Tatsächlich aber nimmt der Abstand der Hufbeinspitze zum Boden in dem Maße ab wie die Hornkapsel nach vorne/seitlich von ihrem Hufbein abdriftet. Das, zu Ringen zusammengefaltet, produzierte Wandhorn verkürzt die physiologisch erreichbare Hornstrecke ebenfalls, wodurch der Abstand der Hufbeinspitze zum Boden zusätzlich mit der Folge abnimmt, die zur Quetschung der betroffenen Huflederhäute und nachfolgend zu ihrem Durchbruch durch die Hufsohle führen kann. 

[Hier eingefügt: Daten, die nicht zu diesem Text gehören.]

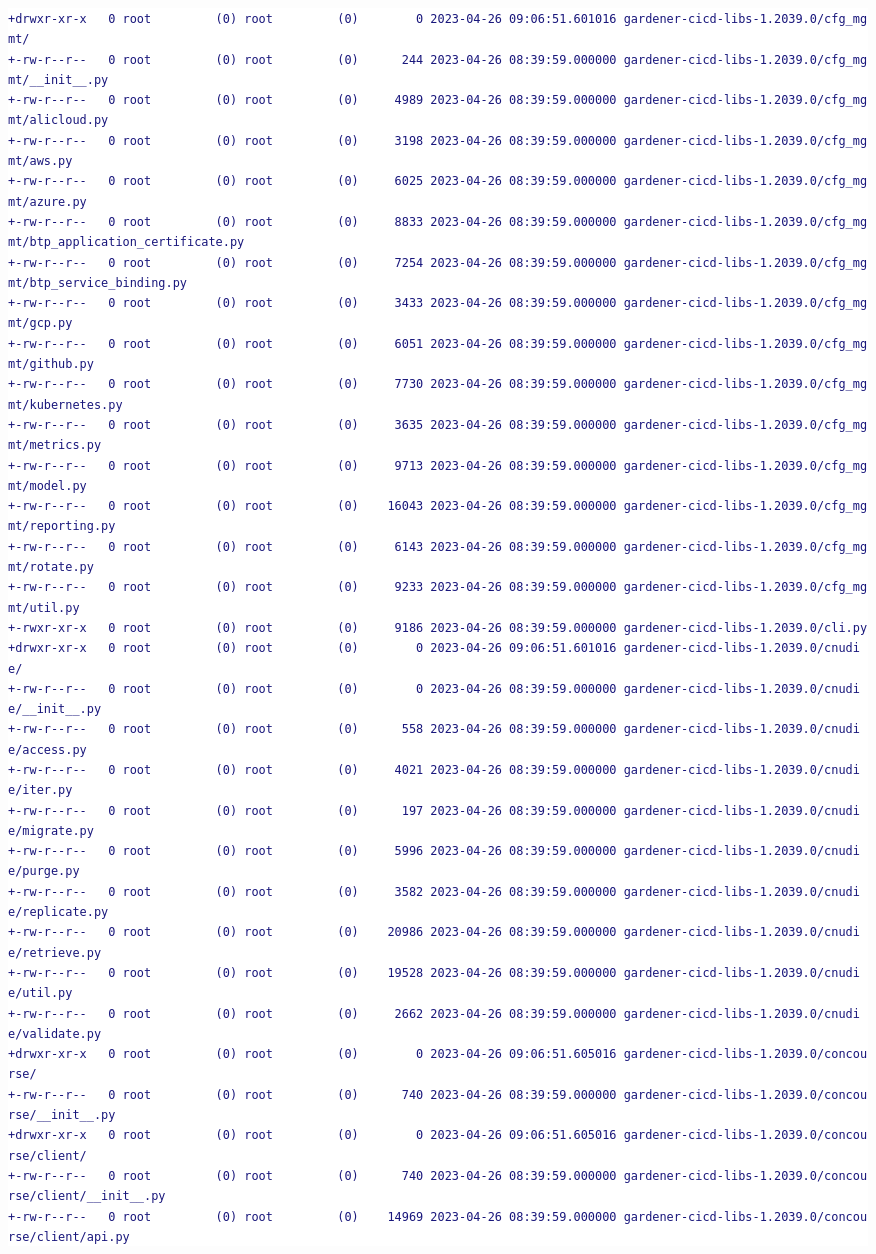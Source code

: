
```diff
+drwxr-xr-x   0 root         (0) root         (0)        0 2023-04-26 09:06:51.601016 gardener-cicd-libs-1.2039.0/cfg_mgmt/
+-rw-r--r--   0 root         (0) root         (0)      244 2023-04-26 08:39:59.000000 gardener-cicd-libs-1.2039.0/cfg_mgmt/__init__.py
+-rw-r--r--   0 root         (0) root         (0)     4989 2023-04-26 08:39:59.000000 gardener-cicd-libs-1.2039.0/cfg_mgmt/alicloud.py
+-rw-r--r--   0 root         (0) root         (0)     3198 2023-04-26 08:39:59.000000 gardener-cicd-libs-1.2039.0/cfg_mgmt/aws.py
+-rw-r--r--   0 root         (0) root         (0)     6025 2023-04-26 08:39:59.000000 gardener-cicd-libs-1.2039.0/cfg_mgmt/azure.py
+-rw-r--r--   0 root         (0) root         (0)     8833 2023-04-26 08:39:59.000000 gardener-cicd-libs-1.2039.0/cfg_mgmt/btp_application_certificate.py
+-rw-r--r--   0 root         (0) root         (0)     7254 2023-04-26 08:39:59.000000 gardener-cicd-libs-1.2039.0/cfg_mgmt/btp_service_binding.py
+-rw-r--r--   0 root         (0) root         (0)     3433 2023-04-26 08:39:59.000000 gardener-cicd-libs-1.2039.0/cfg_mgmt/gcp.py
+-rw-r--r--   0 root         (0) root         (0)     6051 2023-04-26 08:39:59.000000 gardener-cicd-libs-1.2039.0/cfg_mgmt/github.py
+-rw-r--r--   0 root         (0) root         (0)     7730 2023-04-26 08:39:59.000000 gardener-cicd-libs-1.2039.0/cfg_mgmt/kubernetes.py
+-rw-r--r--   0 root         (0) root         (0)     3635 2023-04-26 08:39:59.000000 gardener-cicd-libs-1.2039.0/cfg_mgmt/metrics.py
+-rw-r--r--   0 root         (0) root         (0)     9713 2023-04-26 08:39:59.000000 gardener-cicd-libs-1.2039.0/cfg_mgmt/model.py
+-rw-r--r--   0 root         (0) root         (0)    16043 2023-04-26 08:39:59.000000 gardener-cicd-libs-1.2039.0/cfg_mgmt/reporting.py
+-rw-r--r--   0 root         (0) root         (0)     6143 2023-04-26 08:39:59.000000 gardener-cicd-libs-1.2039.0/cfg_mgmt/rotate.py
+-rw-r--r--   0 root         (0) root         (0)     9233 2023-04-26 08:39:59.000000 gardener-cicd-libs-1.2039.0/cfg_mgmt/util.py
+-rwxr-xr-x   0 root         (0) root         (0)     9186 2023-04-26 08:39:59.000000 gardener-cicd-libs-1.2039.0/cli.py
+drwxr-xr-x   0 root         (0) root         (0)        0 2023-04-26 09:06:51.601016 gardener-cicd-libs-1.2039.0/cnudie/
+-rw-r--r--   0 root         (0) root         (0)        0 2023-04-26 08:39:59.000000 gardener-cicd-libs-1.2039.0/cnudie/__init__.py
+-rw-r--r--   0 root         (0) root         (0)      558 2023-04-26 08:39:59.000000 gardener-cicd-libs-1.2039.0/cnudie/access.py
+-rw-r--r--   0 root         (0) root         (0)     4021 2023-04-26 08:39:59.000000 gardener-cicd-libs-1.2039.0/cnudie/iter.py
+-rw-r--r--   0 root         (0) root         (0)      197 2023-04-26 08:39:59.000000 gardener-cicd-libs-1.2039.0/cnudie/migrate.py
+-rw-r--r--   0 root         (0) root         (0)     5996 2023-04-26 08:39:59.000000 gardener-cicd-libs-1.2039.0/cnudie/purge.py
+-rw-r--r--   0 root         (0) root         (0)     3582 2023-04-26 08:39:59.000000 gardener-cicd-libs-1.2039.0/cnudie/replicate.py
+-rw-r--r--   0 root         (0) root         (0)    20986 2023-04-26 08:39:59.000000 gardener-cicd-libs-1.2039.0/cnudie/retrieve.py
+-rw-r--r--   0 root         (0) root         (0)    19528 2023-04-26 08:39:59.000000 gardener-cicd-libs-1.2039.0/cnudie/util.py
+-rw-r--r--   0 root         (0) root         (0)     2662 2023-04-26 08:39:59.000000 gardener-cicd-libs-1.2039.0/cnudie/validate.py
+drwxr-xr-x   0 root         (0) root         (0)        0 2023-04-26 09:06:51.605016 gardener-cicd-libs-1.2039.0/concourse/
+-rw-r--r--   0 root         (0) root         (0)      740 2023-04-26 08:39:59.000000 gardener-cicd-libs-1.2039.0/concourse/__init__.py
+drwxr-xr-x   0 root         (0) root         (0)        0 2023-04-26 09:06:51.605016 gardener-cicd-libs-1.2039.0/concourse/client/
+-rw-r--r--   0 root         (0) root         (0)      740 2023-04-26 08:39:59.000000 gardener-cicd-libs-1.2039.0/concourse/client/__init__.py
+-rw-r--r--   0 root         (0) root         (0)    14969 2023-04-26 08:39:59.000000 gardener-cicd-libs-1.2039.0/concourse/client/api.py
```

Fakt Nr.4: Aufgrund und infolge der, auf das Hufbein einwirkenden Körperlast, und zudem gefördert durch einen beschädigten und nur vermindert tragfähigen Hufbeinträger, wird das Hufbein in Folge einer Rehe vorne nach unten in seinen Hornschuh einsinken. Mit diesem Einsinken des Hufbeins nach unten geht eine mechanisch bedingte Aufstellung der vorderen hornproduzierenden Huflederhautpapillen nach oben einher, ein Umstand der den regulären Weg des produzierten Wandhorns zusätzlich abweichen lässt und seine Ringbildung zusätzlich begünstigt.     

Fehldiagnosen- und Behandlungen behindern ebenso wie das übliche Maskieren der krankhaften Veränderung durch Medikamentengaben und sogenannten Rehe-Beschlägen etc., die zielführenden Maßnahmen die zur Heilung führen können – dieses oft über lange Zeiträume hinweg.

Die hierdurch ausbleibende heilend wirkende Behandlung führt dann zwangsläufig zu überflüssig langwierigen und massiven Belastungen des Pferdes, wird das Problem der Zunahme multiresistenter Keime außeracht gelassen, es verursacht unverhältnismäßig hohe Kosten

Aus der Sicht der Pferde besteht perspektivisch die Gefahr, dass es die typischen und ihm nicht zumutbaren, weil dauerhaft unangenehmen, oder chronisch schmerzenden Rehe-Hufe erwirbt und durch sie behindert wird. Oder schlimmstenfalls, dass nicht reversible Veränderungen, mit unheilbaren Folgeerkrankungen infolge einer zuvor durchaus reversiblen also heilbaren Veränderung der Hufe ihm jegliche Lebensqualität nehme. „Kein Huf, kein Pferd“ beinhaltet nicht die Botschaft, sondern „veränderte Hufe armes Pferd“.

Es ist diesen unhaltbaren Umständen geschuldet, dass ich mich nun auch an dieser Stelle und in dieser Form kritisch mit solch chronischen Irrungen und ihren Folgen auseinandersetze.

Bereits seit über 20 Jahren wird von meiner Seite auf die Irrtümer der Tiermedizin bei der Rehe-Diagnostik und Hufdiagnostik allgemein hingewiesen und in der Theorie nachgewiesen, sie werden angesichts unzähliger – nach huforthopädischen Richtlinien – erfolgreich rehabilitierter Hufanomalien auch praktisch nachgewiesen.

Schon bei trefflicher Bewertung der bei der Rehe-Erkrankung real stattfindenden Vorgänge und zudem bei logischer Bewertung der erworbenen äußeren Veränderungen, sollte für deren Zustandekommen zum Rehe-Huf eine Hufbeinrotation zwingend ausgeschlossen werden können. Ist man nicht gewillt oder nicht mutig genug die althergebrachten Theorien zu hinterfragen? Obwohl man immer wieder feststellen muss, dass etwas offensichtlich nicht stimmen kann und nicht funktioniert? Weshalb ist man da nicht bereit über seinen meist akademischen Schatten zu springen und die Parameter zu wechseln? 

Nur sehr vereinzelt sahen sich seither Tiermediziner allgemein imstande sich moderneres Wissen anzueignen, als was ihnen von den Fakultäten zu den Hufen mitgegeben wurde. Es ist ein mühseliges Unterfangen der Realität zum Durchbruch zu verhelfen, infolge derer die Tiermedizin allgemein mit der Huforthopädie kooperiert und danach handelt, und um somit dem Tierschutz – als ihrem oberstem Gebot – auch an dieser Stelle Genüge zu tun. Denjenigen denen das gelungen ist zolle ich meinen Dank, Respekt und meine Anerkennung.